The motor members of the external combustion engines described in my prior U.S. Patents are also of the rotary type. However, they all use vanes moveable with respect to the rotor. The vanes function so as to form variable-volume confined spaces in which either air compression or gas expansion takes place. The vanes are not positively urged to maintain their geometrical relationships with respect to the two other positively positioned structures which cooperate with the vanes to form such spaces. As a result, the amount of compression and/or expansion that may be obtainable between two contiguous vanes is limited. The number of vanes positionable between the two structures is also necessarily limited for practical reasons. Thus the compression or expansion ratio obtainable per rotor assembly is limited to values that are only a fraction of the compression ratio which an engine must have in order to reach the thermodynamic cycle efficiencies of present piston engines.

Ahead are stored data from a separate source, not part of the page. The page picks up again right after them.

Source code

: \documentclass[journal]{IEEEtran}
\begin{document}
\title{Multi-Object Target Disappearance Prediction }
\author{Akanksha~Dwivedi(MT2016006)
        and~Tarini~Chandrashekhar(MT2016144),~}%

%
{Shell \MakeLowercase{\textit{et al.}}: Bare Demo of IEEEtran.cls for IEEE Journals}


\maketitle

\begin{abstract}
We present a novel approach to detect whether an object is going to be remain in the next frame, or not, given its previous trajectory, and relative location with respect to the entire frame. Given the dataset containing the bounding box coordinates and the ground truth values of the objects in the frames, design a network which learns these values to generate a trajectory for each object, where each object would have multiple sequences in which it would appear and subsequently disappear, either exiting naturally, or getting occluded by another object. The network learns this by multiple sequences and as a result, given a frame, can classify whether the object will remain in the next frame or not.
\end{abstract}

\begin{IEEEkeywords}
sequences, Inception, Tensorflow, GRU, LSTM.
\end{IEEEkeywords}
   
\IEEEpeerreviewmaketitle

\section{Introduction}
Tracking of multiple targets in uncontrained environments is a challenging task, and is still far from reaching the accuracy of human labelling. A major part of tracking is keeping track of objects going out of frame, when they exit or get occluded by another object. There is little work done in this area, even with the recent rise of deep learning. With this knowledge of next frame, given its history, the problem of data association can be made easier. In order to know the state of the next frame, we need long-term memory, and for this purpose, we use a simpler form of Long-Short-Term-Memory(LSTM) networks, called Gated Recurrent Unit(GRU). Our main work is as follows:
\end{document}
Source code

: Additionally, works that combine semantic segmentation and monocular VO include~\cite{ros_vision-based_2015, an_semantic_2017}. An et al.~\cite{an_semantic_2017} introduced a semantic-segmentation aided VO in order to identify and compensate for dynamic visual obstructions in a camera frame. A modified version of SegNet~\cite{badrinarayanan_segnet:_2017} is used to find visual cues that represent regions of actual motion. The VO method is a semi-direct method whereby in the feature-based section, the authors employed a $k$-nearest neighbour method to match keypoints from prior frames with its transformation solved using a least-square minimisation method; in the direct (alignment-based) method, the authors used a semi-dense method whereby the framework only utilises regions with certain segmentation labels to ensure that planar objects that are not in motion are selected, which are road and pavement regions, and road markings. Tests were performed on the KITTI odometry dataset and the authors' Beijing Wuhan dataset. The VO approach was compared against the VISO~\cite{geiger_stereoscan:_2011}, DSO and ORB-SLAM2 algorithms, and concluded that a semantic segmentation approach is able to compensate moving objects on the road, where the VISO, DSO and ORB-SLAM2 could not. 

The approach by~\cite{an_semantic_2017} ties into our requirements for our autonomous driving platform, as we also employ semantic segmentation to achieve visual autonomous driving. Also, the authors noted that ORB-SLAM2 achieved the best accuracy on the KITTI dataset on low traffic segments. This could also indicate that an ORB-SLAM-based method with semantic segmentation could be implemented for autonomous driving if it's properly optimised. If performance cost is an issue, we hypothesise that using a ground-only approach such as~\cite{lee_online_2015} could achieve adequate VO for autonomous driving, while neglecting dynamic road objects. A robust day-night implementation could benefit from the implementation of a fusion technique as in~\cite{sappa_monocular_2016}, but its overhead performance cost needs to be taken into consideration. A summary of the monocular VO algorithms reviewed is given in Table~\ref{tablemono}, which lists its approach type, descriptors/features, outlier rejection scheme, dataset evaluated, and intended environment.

Such inherent limitations of vane motors force the engine designer to use at least two or preferably three "stages" arranged in series. Ducting of the air and of the combusted gas is thus required between stages.
Because vanes cannot be forcefully radially positioned as the relative rotating motion of the two positively positioned structures takes place, forces must be exerted on the vanes to urge them to seal these intervane spaces. Three types of forces are commonly used, either separately or in conjunction: i.e. centrifugal forces, pressure forces and/or spring forces. Although a vane motor may be designed to operate ideally at a certain rotational speed, using one or more of these forces, it is either difficult or ineffective to make a combination thereof operate equally well at all speeds and/or engine regimes. However, rotary machinery of the type studied and developed by Pr. Felix Wankel (e.g. the Wankel rotary engine) using a single rotor revolving inside an especially spaced containment structure can theoretically provide a mechanically-assured positive positioning of the rotor and insure sealing, without the use of vanes. Thus it appears that combining a Wankel-type of rotary motor with a free-piston combustor may offer promises of simplicity as compared to those obtainable with a rotary vane motor association.
In view of this background, it is an object of the present invention to provide a new and improved combustion engine which combines the most advantageous constructions features of the two types of engines mentioned above but embodied into a simpler engine construction which will operate equally well with various types of fuels reliably and during a longer lifetime.
It is another object of the present invention to provide an improved external combustion engine of simpler construction with fewer simpler mechanical moving parts.
It is another object of the present invention to provide a new and improved engine in which solid friction between moving parts is eliminated, thereby eliminating the need for lubrication and cooling, while minimizing surface wear.
It is another object of the present invention to provide an improved engine in which full expansion of the combusted gases can be achieved, thereby improving the engine thermodynamic cycle efficiency and lowering fuel consumption.
Finally it is still another object of the present invention to provide a new and improved external combustion engine in which heat exchange takes place between the compressed air and the combusted gases, whereby a further increase of thermodynamic cycle efficiency and a further decrease of fuel consumption are obtained, while lower rates of pollutant emission result.